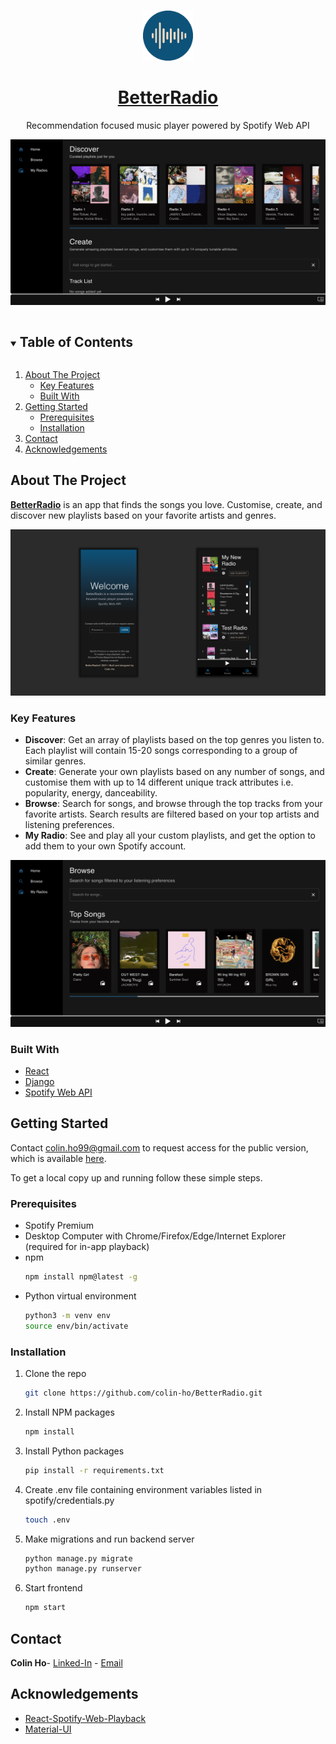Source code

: <!-- PROJECT LOGO -->
<br />
<p align="center">
  <a href="https://github.com/colin-ho/BetterRadio">
    <img src="images/logo.png" alt="Logo" width="80" height="80">
  </a>
  <a href="https://better-radio.herokuapp.com">
    <h1 align="center">BetterRadio</h3>
  </a>
  <p align="center">
    Recommendation focused music player powered by Spotify Web API
  </p>
</p>

![Product Name Screen Shot][product-screenshot1]

<!-- TABLE OF CONTENTS -->
<details open="open">
  <summary><h2 style="display: inline-block">Table of Contents</h2></summary>
  <ol>
    <li>
      <a href="#about-the-project">About The Project</a>
      <ul>
        <li><a href="#key-features">Key Features</a></li>
        <li><a href="#built-with">Built With</a></li>
      </ul>
    </li>
    <li>
      <a href="#getting-started">Getting Started</a>
      <ul>
        <li><a href="#prerequisites">Prerequisites</a></li>
        <li><a href="#installation">Installation</a></li>
      </ul>
    </li>
    <li><a href="#contact">Contact</a></li>
    <li><a href="#acknowledgements">Acknowledgements</a></li>
  </ol>
</details>



<!-- ABOUT THE PROJECT -->
## About The Project

**[BetterRadio](https://better-radio.herokuapp.com)** is an app that finds the songs you love. Customise, create, and discover new playlists based on your favorite artists and genres.

![Product Name Screen Shot][product-screenshot3]

### Key Features
  - **Discover**: Get an array of playlists based on the top genres you listen to. Each playlist will contain 15-20 songs corresponding to a group of similar genres.
  - **Create**: Generate your own playlists based on any number of songs, and customise them with up to 14 different unique track attributes i.e. popularity, energy, danceability.
  - **Browse**: Search for songs, and browse through the top tracks from your favorite artists. Search results are filtered based on your top artists and listening preferences.
  - **My Radio**: See and play all your custom playlists, and get the option to add them to your own Spotify account.

![Product Name Screen Shot][product-screenshot2]

### Built With

* [React](https://reactjs.org/)
* [Django](https://www.djangoproject.com/)
* [Spotify Web API](https://developer.spotify.com/documentation/web-api/)

<!-- GETTING STARTED -->
## Getting Started
Contact colin.ho99@gmail.com to request access for the public version, which is available [here](better-radio.herokuapp.com).

To get a local copy up and running follow these simple steps.

### Prerequisites

* Spotify Premium
* Desktop Computer with Chrome/Firefox/Edge/Internet Explorer (required for in-app playback)
* npm
  ```sh
  npm install npm@latest -g
  ```
* Python virtual environment
  ```sh
  python3 -m venv env
  source env/bin/activate
  ```

### Installation

1. Clone the repo
   ```sh
   git clone https://github.com/colin-ho/BetterRadio.git
   ```
2. Install NPM packages
   ```sh
   npm install
   ```
3. Install Python packages
   ```sh
   pip install -r requirements.txt
   ```
4. Create .env file containing environment variables listed in spotify/credentials.py
   ```sh
   touch .env
   ```
6. Make migrations and run backend server
    ```sh
   python manage.py migrate
   python manage.py runserver
   ```
5. Start frontend
    ```sh
   npm start
   ```

<!-- CONTACT -->
## Contact

**Colin Ho**- [Linked-In](https://www.linkedin.com/in/colin-ho99/) - [Email](colin.ho99@gmail.com)

<!-- ACKNOWLEDGEMENTS -->
## Acknowledgements

* [React-Spotify-Web-Playback](https://github.com/gilbarbara/react-spotify-web-playback)
* [Material-UI](https://material-ui.com/)

<!-- MARKDOWN LINKS & IMAGES -->
<!-- https://www.markdownguide.org/basic-syntax/#reference-style-links -->
[product-screenshot1]: images/Home.png
[product-screenshot2]: images/Browse.png
[product-screenshot3]: images/Mobile.png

****************

• [Instructions for the task]:
Exactly as written, restate the listing above with its pictures omitted.

• [Response to the exercise]:
Source code

: <!-- PROJECT LOGO -->
<br />
<p align="center">
  <a href="https://github.com/colin-ho/BetterRadio">
    <img src="images/logo.png" alt="Logo" width="80" height="80">
  </a>
  <a href="https://better-radio.herokuapp.com">
    <h1 align="center">BetterRadio</h3>
  </a>
  <p align="center">
    Recommendation focused music player powered by Spotify Web API
  </p>
</p>

![Product Name Screen Shot][product-screenshot1]

<!-- TABLE OF CONTENTS -->
<details open="open">
  <summary><h2 style="display: inline-block">Table of Contents</h2></summary>
  <ol>
    <li>
      <a href="#about-the-project">About The Project</a>
      <ul>
        <li><a href="#key-features">Key Features</a></li>
        <li><a href="#built-with">Built With</a></li>
      </ul>
    </li>
    <li>
      <a href="#getting-started">Getting Started</a>
      <ul>
        <li><a href="#prerequisites">Prerequisites</a></li>
        <li><a href="#installation">Installation</a></li>
      </ul>
    </li>
    <li><a href="#contact">Contact</a></li>
    <li><a href="#acknowledgements">Acknowledgements</a></li>
  </ol>
</details>



<!-- ABOUT THE PROJECT -->
## About The Project

**[BetterRadio](https://better-radio.herokuapp.com)** is an app that finds the songs you love. Customise, create, and discover new playlists based on your favorite artists and genres.

![Product Name Screen Shot][product-screenshot3]

### Key Features
  - **Discover**: Get an array of playlists based on the top genres you listen to. Each playlist will contain 15-20 songs corresponding to a group of similar genres.
  - **Create**: Generate your own playlists based on any number of songs, and customise them with up to 14 different unique track attributes i.e. popularity, energy, danceability.
  - **Browse**: Search for songs, and browse through the top tracks from your favorite artists. Search results are filtered based on your top artists and listening preferences.
  - **My Radio**: See and play all your custom playlists, and get the option to add them to your own Spotify account.

![Product Name Screen Shot][product-screenshot2]

### Built With

* [React](https://reactjs.org/)
* [Django](https://www.djangoproject.com/)
* [Spotify Web API](https://developer.spotify.com/documentation/web-api/)

<!-- GETTING STARTED -->
## Getting Started
Contact colin.ho99@gmail.com to request access for the public version, which is available [here](better-radio.herokuapp.com).

To get a local copy up and running follow these simple steps.

### Prerequisites

* Spotify Premium
* Desktop Computer with Chrome/Firefox/Edge/Internet Explorer (required for in-app playback)
* npm
  ```sh
  npm install npm@latest -g
  ```
* Python virtual environment
  ```sh
  python3 -m venv env
  source env/bin/activate
  ```

### Installation

1. Clone the repo
   ```sh
   git clone https://github.com/colin-ho/BetterRadio.git
   ```
2. Install NPM packages
   ```sh
   npm install
   ```
3. Install Python packages
   ```sh
   pip install -r requirements.txt
   ```
4. Create .env file containing environment variables listed in spotify/credentials.py
   ```sh
   touch .env
   ```
6. Make migrations and run backend server
    ```sh
   python manage.py migrate
   python manage.py runserver
   ```
5. Start frontend
    ```sh
   npm start
   ```

<!-- CONTACT -->
## Contact

**Colin Ho**- [Linked-In](https://www.linkedin.com/in/colin-ho99/) - [Email](colin.ho99@gmail.com)

<!-- ACKNOWLEDGEMENTS -->
## Acknowledgements

* [React-Spotify-Web-Playback](https://github.com/gilbarbara/react-spotify-web-playback)
* [Material-UI](https://material-ui.com/)

<!-- MARKDOWN LINKS & IMAGES -->
<!-- https://www.markdownguide.org/basic-syntax/#reference-style-links -->
[product-screenshot1]: images/Home.png
[product-screenshot2]: images/Browse.png
[product-screenshot3]: images/Mobile.png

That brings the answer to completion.